• **YOUR GOAL**
Which lines in the data below contain the word "assignable"? Return each of them.

-=-=-

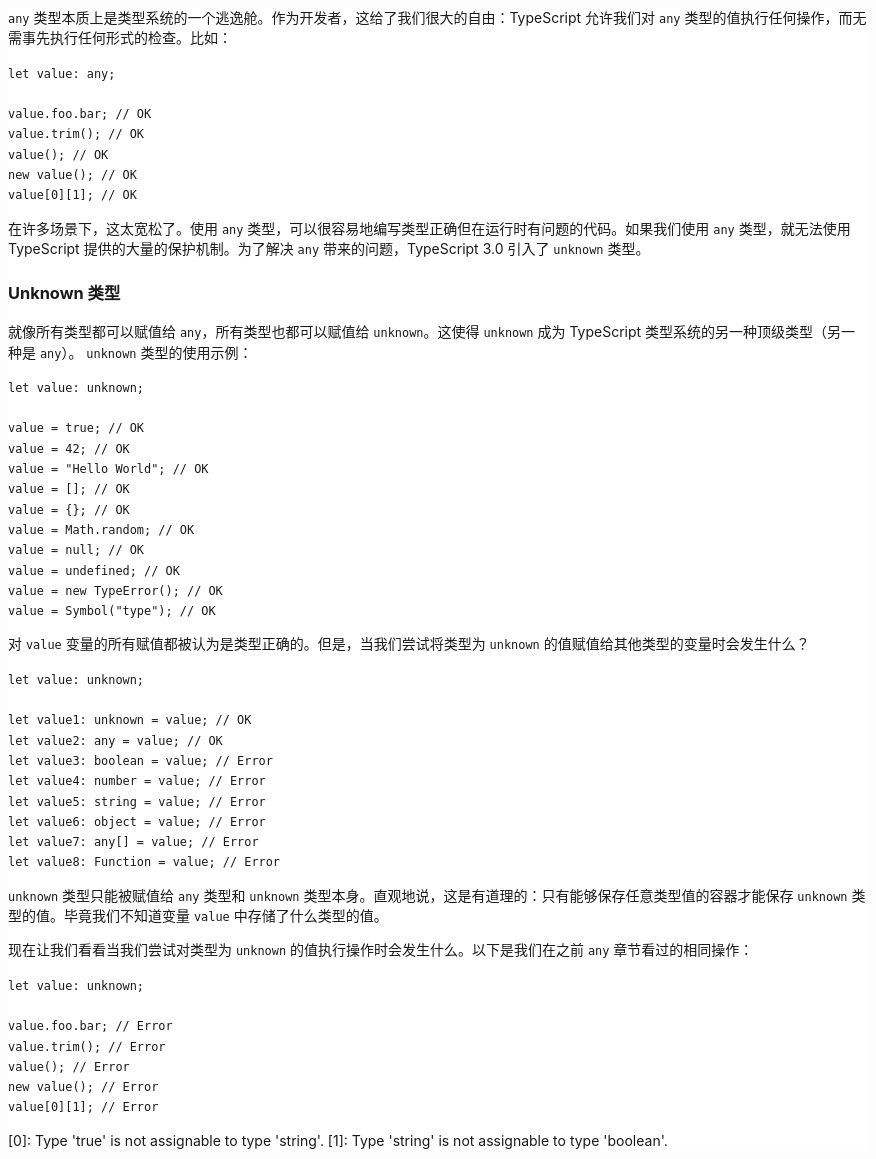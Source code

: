 `any` 类型本质上是类型系统的一个逃逸舱。作为开发者，这给了我们很大的自由：TypeScript 允许我们对 `any` 类型的值执行任何操作，而无需事先执行任何形式的检查。比如：

```
let value: any;

value.foo.bar; // OK
value.trim(); // OK
value(); // OK
new value(); // OK
value[0][1]; // OK
```

在许多场景下，这太宽松了。使用 `any` 类型，可以很容易地编写类型正确但在运行时有问题的代码。如果我们使用 `any` 类型，就无法使用 TypeScript 提供的大量的保护机制。为了解决 `any` 带来的问题，TypeScript 3.0 引入了 `unknown` 类型。

### Unknown 类型

就像所有类型都可以赋值给 `any`，所有类型也都可以赋值给 `unknown`。这使得 `unknown` 成为 TypeScript 类型系统的另一种顶级类型（另一种是 `any`）。 `unknown` 类型的使用示例：

```
let value: unknown;

value = true; // OK
value = 42; // OK
value = "Hello World"; // OK
value = []; // OK
value = {}; // OK
value = Math.random; // OK
value = null; // OK
value = undefined; // OK
value = new TypeError(); // OK
value = Symbol("type"); // OK
```

对 `value` 变量的所有赋值都被认为是类型正确的。但是，当我们尝试将类型为 `unknown` 的值赋值给其他类型的变量时会发生什么？

```
let value: unknown;

let value1: unknown = value; // OK
let value2: any = value; // OK
let value3: boolean = value; // Error
let value4: number = value; // Error
let value5: string = value; // Error
let value6: object = value; // Error
let value7: any[] = value; // Error
let value8: Function = value; // Error
```

`unknown` 类型只能被赋值给 `any` 类型和 `unknown` 类型本身。直观地说，这是有道理的：只有能够保存任意类型值的容器才能保存 `unknown` 类型的值。毕竟我们不知道变量 `value` 中存储了什么类型的值。

现在让我们看看当我们尝试对类型为 `unknown` 的值执行操作时会发生什么。以下是我们在之前 `any` 章节看过的相同操作：

```
let value: unknown;

value.foo.bar; // Error
value.trim(); // Error
value(); // Error
new value(); // Error
value[0][1]; // Error
```


[0]: Type 'true' is not assignable to type 'string'.
[1]: Type 'string' is not assignable to type 'boolean'.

-=-=-

• **RESULT BELOW**
[0]: Type 'true' is not assignable to type 'string'.
[1]: Type 'string' is not assignable to type 'boolean'.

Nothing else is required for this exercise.